C’est ainsi que le wallon est arrivé jusqu’à nous depuis 1794, méconnu, marchant dans l’ombre, tout honteux. Qu’on ne croie pas qu’il soit tout à fait proscrit cependant ; non ; il est seul en usage dans la classe populaire, qui ne le reniera jamais. On le parle aussi dans un grand nombre de maisons bourgeoises, mais on l’abandonne aussitôt que paraît un étranger. Dans les classes un peu relevées, pour mettre du pittoresque dans la conversation, on fait souvent, mais en rougissant, marcher de front et la langue liégeoise et la langue française, soit qu’on aime à son insu à parler l’idiome national, soit que le français ne puisse offrir des équivalents de ce qui frappe subitement les sens. L’aristocratie, comme on doit le penser, ne veut pas se compromettre en faisant entendre par mégarde l’accent maternel : la recette la plus simple et la plus sûre, c’est de faire semblant de ne pas le connaître.

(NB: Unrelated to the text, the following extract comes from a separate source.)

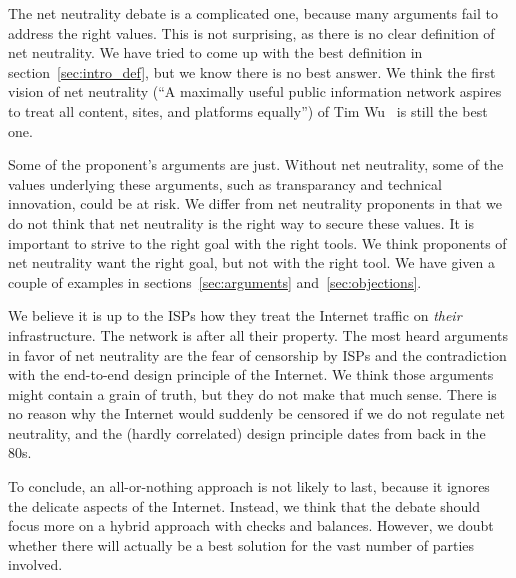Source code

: The net neutrality debate is a complicated one, because many arguments fail to address the right values. This is not surprising, as there is no clear definition of net neutrality. We have tried to come up with the best definition in section~\ref{sec:intro_def}, but we know there is no best answer. We think the first vision of net neutrality (``A maximally useful public information network aspires to treat all content, sites, and platforms equally'') of Tim Wu~\cite{wu2003network} is still the best one.

Some of the proponent's arguments are just. Without net neutrality, some of the values underlying these arguments, such as transparancy and technical innovation, could be at risk. We differ from net neutrality proponents in that we do not think that net neutrality is the right way to secure these values. It is important to strive to the right goal with the right tools. We think proponents of net neutrality want the right goal, but not with the right tool. We have given a couple of examples in sections~\ref{sec:arguments} and~\ref{sec:objections}.

We believe it is up to the \acp{ISP} how they treat the Internet traffic on \emph{their} infrastructure. The network is after all their property. The most heard arguments in favor of net neutrality are the fear of censorship by \acp{ISP} and the contradiction with the end-to-end design principle of the Internet. We think those arguments might contain a grain of truth, but they do not make that much sense. There is no reason why the Internet would suddenly be censored if we do not regulate net neutrality, and the (hardly correlated) design principle dates from back in the 80s.

To conclude, an all-or-nothing approach is not likely to last, because it ignores the delicate aspects of the Internet. Instead, we think that the debate should focus more on a hybrid approach with checks and balances. However, we doubt whether there will actually be a best solution for the vast number of parties involved.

Au siècle dernier, l’antique wallon n’était pas exclusivement relégué chez les classes bourgeoises et ouvrières : il se montrait au grand jour, et le tréfoncier comme l’avocat, le gentilhomme comme la petite-maîtresse se servaient sans rougir de ce langage simple et naïf, qui joint souvent à la vivacité de l’expression le pittoresque de l’image[1].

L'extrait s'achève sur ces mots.